### [Records to process]
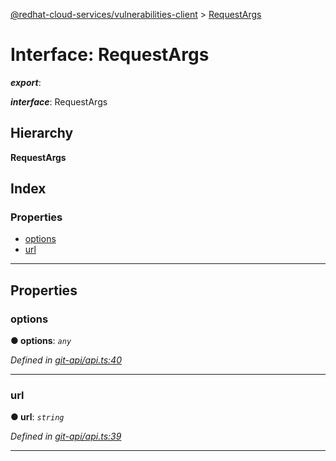 [@redhat-cloud-services/vulnerabilities-client](../README.md) > [RequestArgs](../interfaces/requestargs.md)

# Interface: RequestArgs

*__export__*: 

*__interface__*: RequestArgs

## Hierarchy

**RequestArgs**

## Index

### Properties

* [options](requestargs.md#options)
* [url](requestargs.md#url)

---

## Properties

<a id="options"></a>

###  options

**● options**: *`any`*

*Defined in [git-api/api.ts:40](https://github.com/karelhala/javascript-clients/blob/master/packages/vulnerabilities/git-api/api.ts#L40)*

___
<a id="url"></a>

###  url

**● url**: *`string`*

*Defined in [git-api/api.ts:39](https://github.com/karelhala/javascript-clients/blob/master/packages/vulnerabilities/git-api/api.ts#L39)*

___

### [Exercise brief]
Return each line from the entries above that includes "packages".

### [Answer section]
*Defined in [git-api/api.ts:40](https://github.com/karelhala/javascript-clients/blob/master/packages/vulnerabilities/git-api/api.ts#L40)*
*Defined in [git-api/api.ts:39](https://github.com/karelhala/javascript-clients/blob/master/packages/vulnerabilities/git-api/api.ts#L39)*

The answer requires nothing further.